Wednesday, December 21, 2016


With an out-of-town trip coming up, my last ride of the year was one of the newest cars on the market. I’d say there’s a kind of symmetry about that, a rarity in my usually disorganized life.

The car was the 2017 Jaguar XE sports sedan, which the company calls a “true driver’s car” in adding it to its lineup last spring. The company expects big things from it in a very competitive segment that long has been dominated by German manufacturers Mercedes-Benz, BMW, and Audi. In other words, a tough market.

Early sales results put the XE right in the middle of the company lineup behind its new F-Pace SUV and its XF midsize sedan and ahead of the F-Type sports car and XJ full-size luxury sedan. But it still trails the Teutonic bunch. (All the numbers are available at if you’re interested.)

The new XE comes with a choice of three engines with a 2.0-liter, turbocharged 4-cylinder serving as the base. It is rated at 240 horsepower and 251 pound-feet of torque. If that is too meek for you, there’s also a 3.0-liter, supercharged V6 that increases those numbers to 340 and 332, respectively, trimming zero-to-60 mph time to 5.1 seconds from the 6.5 in the base.

I was provided the 20d trim, which is a diesel power-plant. The 2.0-liter turbocharged diesel provides lots of torque (318 lb.-ft.) and provides top-of-the-line fuel mileage of 32 miles-per-gallon city, 42 highway and 36 combined, according to EPA testers. The gasoline versions are 21/30/24 with rear-wheel drive and a mile per gallon less with all-wheel drive. (Frankly, I’m not sure how the government came up with the same numbers for the 2.0L and 3.0L engines, but the mysteries of how the feds work (?) is a topic above my grade.)

Each of the models (20d, 25t, and 35t) is available in XE, XE Premium, XE Prestige, and XE R-Sport trim levels that carry respective MSRPs running the gamut from $34,900 to $51,700.

The 20d Prestige model I had for the week was listed at $46,395 including the $995 destination and delivery charge. Included in that were some no-charge options — satellite radio, white metallic exterior finish, and a “Vision” package that included Xenon headlights with LED signature lighting, high beam assist,  front and rear parking aids, and blind spot monitor system.

The standard equipment included 10-way power adjustable front seats (4-way lumbar) with leather surfaces and driver memory settings, keyless entry with push-button start, moonroof, rearview camera, navigation, InControl infotainment system, and a premium sound system.

The 8-speed automatic transmission is operated via a dial that rises up from the center console when the engine is started and features a Sport mode as well as paddle shifters for manual gear selection. The JaguarDrive Control system offers the option of various settings to enhance performance with the dynamic setting providing sportier performance.

And yes, there is also a start-stop mode to reduce fuel consumption when idling, though you can turn it off by pushing the button on the console. But you have to do that each time you restart the engine.

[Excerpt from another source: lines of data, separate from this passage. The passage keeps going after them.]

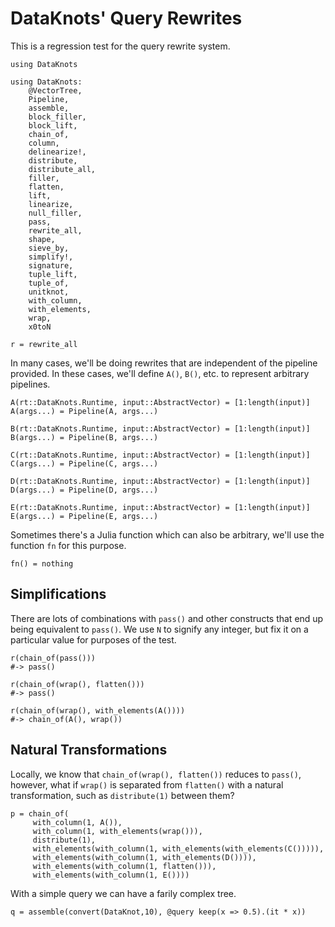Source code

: # DataKnots' Query Rewrites

This is a regression test for the query rewrite system.

    using DataKnots

    using DataKnots:
        @VectorTree,
        Pipeline,
        assemble,
        block_filler,
        block_lift,
        chain_of,
        column,
        delinearize!,
        distribute,
        distribute_all,
        filler,
        flatten,
        lift,
        linearize,
        null_filler,
        pass,
        rewrite_all,
        shape,
        sieve_by,
        simplify!,
        signature,
        tuple_lift,
        tuple_of,
        unitknot,
        with_column,
        with_elements,
        wrap,
        x0toN

    r = rewrite_all

In many cases, we'll be doing rewrites that are independent of the
pipeline provided. In these cases, we'll define `A()`, `B()`, etc.  to
represent arbitrary pipelines.

    A(rt::DataKnots.Runtime, input::AbstractVector) = [1:length(input)]
    A(args...) = Pipeline(A, args...)

    B(rt::DataKnots.Runtime, input::AbstractVector) = [1:length(input)]
    B(args...) = Pipeline(B, args...)

    C(rt::DataKnots.Runtime, input::AbstractVector) = [1:length(input)]
    C(args...) = Pipeline(C, args...)

    D(rt::DataKnots.Runtime, input::AbstractVector) = [1:length(input)]
    D(args...) = Pipeline(D, args...)

    E(rt::DataKnots.Runtime, input::AbstractVector) = [1:length(input)]
    E(args...) = Pipeline(E, args...)

Sometimes there's a Julia function which can also be arbitrary, we'll
use the function `fn` for this purpose.

    fn() = nothing

## Simplifications

There are lots of combinations with `pass()` and other constructs that
end up being equivalent to `pass()`. We use `N` to signify any integer,
but fix it on a particular value for purposes of the test.

    r(chain_of(pass()))
    #-> pass()

    r(chain_of(wrap(), flatten()))
    #-> pass()

    r(chain_of(wrap(), with_elements(A())))
    #-> chain_of(A(), wrap())

## Natural Transformations

Locally, we know that `chain_of(wrap(), flatten())` reduces to `pass()`,
however, what if `wrap()` is separated from `flatten()` with a natural
transformation, such as `distribute(1)` between them?

    p = chain_of(
         with_column(1, A()),
         with_column(1, with_elements(wrap())),
         distribute(1),
         with_elements(with_column(1, with_elements(with_elements(C())))),
         with_elements(with_column(1, with_elements(D()))),
         with_elements(with_column(1, flatten())),
         with_elements(with_column(1, E())))

With a simple query we can have a farily complex tree.

    q = assemble(convert(DataKnot,10), @query keep(x => 0.5).(it * x))


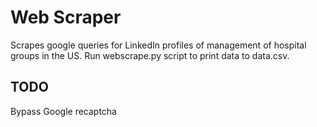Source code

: # Web Scraper

Scrapes google queries for LinkedIn profiles of management of hospital groups in the US. Run webscrape.py script to print data to data.csv. 

## TODO

Bypass Google recaptcha

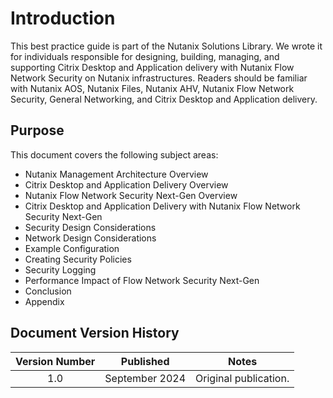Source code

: # Introduction

This best practice guide is part of the Nutanix Solutions Library. We wrote it for individuals responsible for designing, building, managing, and supporting Citrix Desktop and Application delivery with Nutanix Flow Network Security on Nutanix infrastructures. Readers should be familiar with Nutanix AOS, Nutanix Files, Nutanix AHV, Nutanix Flow Network Security, General Networking, and Citrix Desktop and Application delivery. 

## Purpose

This document covers the following subject areas:

- Nutanix Management Architecture Overview
- Citrix Desktop and Application Delivery Overview
- Nutanix Flow Network Security Next-Gen Overview
- Citrix Desktop and Application Delivery with Nutanix Flow Network Security Next-Gen
- Security Design Considerations
- Network Design Considerations
- Example Configuration
- Creating Security Policies
- Security Logging
- Performance Impact of Flow Network Security Next-Gen
- Conclusion
- Appendix

## Document Version History 

| Version Number | Published | Notes |
| :---: | --- | --- |
| 1.0 | September 2024 | Original publication. |
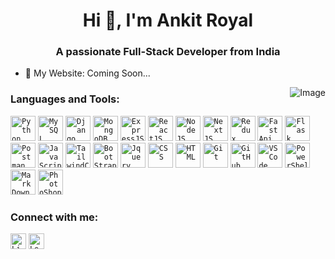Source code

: <!---
ankit-royal/ankit-royal is a ✨ special ✨ repository because its `README.md` (this file) appears on your GitHub profile.
You can click the Preview link to take a look at your changes.
--->
<h1 align="center">Hi 👋, I'm Ankit Royal</h1>
<h3 align="center">A passionate Full-Stack Developer from India</h3>

- 🔗 My Website: Coming Soon...
<!-- 
- 👋 Hi, I’m @ankit-royal
- 👀 I’m interested in ...
- 🌱 I’m currently learning ...
- 💞️ I’m looking to collaborate on ...
- 📫 How to reach me ... 
-->
<img align="right" alt="Image" style="border-radius: 10;" src="https://github.com/ankit-royal/ankit-royal/assets/151389101/10a73085-492d-4109-addd-1b31939e683c" />

**<h3>Languages and Tools:</h3>**

<code><img src="https://github.com/ankit-royal/ankit-royal/assets/151389101/532a8a38-2379-472d-9b04-711c837de1a7" alt="Python" height="40"></code>
<code><img src="https://github.com/ankit-royal/ankit-royal/assets/151389101/63cb5763-8b05-41b6-850e-0e0fd66d0941" alt="MySQL" height="40"></code>
<code><img src="https://github.com/ankit-royal/ankit-royal/assets/151389101/27a742fe-0248-4925-aed8-c2cc5af8373a" alt="Django" height="40"></code>
<code><img src="https://github.com/ankit-royal/ankit-royal/assets/151389101/b2143afd-eb06-4e82-9b65-f95753cb8da4" alt="MongoDB" height="40"></code>
<code><img src="https://github.com/ankit-royal/ankit-royal/assets/151389101/1c08e729-13fe-4e61-a689-9edd9b924458" alt="ExpressJS" height="40"></code>
<code><img src="https://github.com/ankit-royal/ankit-royal/assets/151389101/17a754b3-4403-41c7-b636-b18e9a979b53" alt="ReactJS" height="40"></code>
<code><img src="https://github.com/ankit-royal/ankit-royal/assets/151389101/63134c25-f195-468c-8889-905554502062" alt="NodeJS" height="40"></code>
<code><img src="https://github.com/ankit-royal/ankit-royal/assets/151389101/b46a762e-5160-4f8a-9dd1-a28dd363b69d" alt="NextJS" height="40"></code>
<code><img src="https://github.com/ankit-royal/ankit-royal/assets/151389101/c5f97ad4-b07a-4cda-9662-6dde6ba225c0" alt="Redux" height="40"></code>
<code><img src="https://github.com/ankit-royal/ankit-royal/assets/151389101/3eb870a2-e01b-47d4-9915-f7b4f8bbf2ff" alt="FastApi" height="40"></code>
<code><img src="https://github.com/ankit-royal/ankit-royal/assets/151389101/b44c96ca-7d5a-4a4b-8741-e64d82a87156" alt="Flask" height="40"></code>
<code><img src="https://github.com/ankit-royal/ankit-royal/assets/151389101/d23a2736-4cdc-4414-85c3-d7a15800aafe" alt="Postman" height="40"></code>
<code><img src="https://github.com/ankit-royal/ankit-royal/assets/151389101/068a137f-b075-4f7f-b683-2551501b839d" alt="JavaScript" height="40"></code>
<code><img src="https://github.com/ankit-royal/ankit-royal/assets/151389101/48f2a6e1-c574-4368-be8f-f13b29e96b46" alt="TailwindCSS" height="40"></code>
<code><img src="https://github.com/ankit-royal/ankit-royal/assets/151389101/5a1b1381-de31-4387-9453-9e0f802b47fe" alt="BootStrap" height="40"></code>
<code><img src="https://github.com/ankit-royal/ankit-royal/assets/151389101/19081e5d-b4c9-4e21-9fd5-97d39b95c015" alt="Jquery" height="40"></code>
<code><img src="https://github.com/ankit-royal/ankit-royal/assets/151389101/c97c0e62-c3af-43b4-9906-efe42a4beebc" alt="CSS" height="40"></code>
<code><img src="https://github.com/ankit-royal/ankit-royal/assets/151389101/1b9d2267-9fe8-4805-886b-91c309c4deaa" alt="HTML" height="40"></code>
<code><img src="https://github.com/ankit-royal/ankit-royal/assets/151389101/48219948-bf32-4fa2-a606-8e6d43051abf" alt="Git" height="40"></code>
<code><img src="https://github.com/ankit-royal/ankit-royal/assets/151389101/01f9d3cb-493f-4c64-8a07-ca3f8137cc8c" alt="GitHub" height="40"></code>
<code><img src="https://github.com/ankit-royal/ankit-royal/assets/151389101/d14299f0-5a0a-4030-8259-de8be1d09bc1" alt="VSCode" height="40"></code>
<code><img src="https://github.com/ankit-royal/ankit-royal/assets/151389101/63a5f59f-af07-4533-805c-15306028f1d5" alt="PowerShell" height="40"></code>
<code><img src="https://github.com/ankit-royal/ankit-royal/assets/151389101/77bb6b66-9ac6-4507-a400-a0617f57deac" alt="MarkDown" height="40"></code>
<code><img src="https://github.com/ankit-royal/ankit-royal/assets/151389101/d40db653-a494-4059-9ae0-77ca294cb1ca" alt="PhotoShop" height="40"></code>

**<h3 align="left">Connect with me:</h3>**
<p align="left">
<code><a href="https://www.linkedin.com/in/ankit-royal/" target="_blank"><img src="https://github.com/ankit-royal/ankit-royal/assets/151389101/e3c6cfbf-6ecc-4b31-a2fa-d4808dfede57" alt="Linkedin" height="25" width="25" /></a></code>
<code><a href="https://www.leetcode.com/ankitroyal/" target="_blank"><img src="https://github.com/ankit-royal/ankit-royal/assets/151389101/ba8cd84b-0db5-45c3-9517-180628d3a9ae" alt="LeetCode" height="25" width="25" /></a></code>
</p>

All in all, the bold, distinctive exterior and the classy, eye-pleasing interior makes the 2017 Jaguar XE a must for anyone shopping in the segment, especially those who want to stand out from the crowd.

What I liked about the 2017 Jaguar XE: It has a distinctive look and character about it. Putting in destination information for the navigation system was easy enough, though some of the other functions are a bit more fussy to operate.

What I didn’t like about the 2017 Jaguar XE: The road noise seemed a bit excessive at typical expressway speeds. (But there was no wind noise at all.) The voice commands on the navigation system were a bit on the excessive side. Do you really need to be told that in 3.2 miles you should “continue straight” on the route you are on?

Would I buy the 2017 Jaguar XE?: Probably, but I would like to drive one of the gasoline versions. The diesel engine had kind of a low, bass sound that made it seem like it was laboring at times, which, with all that torque, certainly wasn’t the case. But it was the feel I got with it.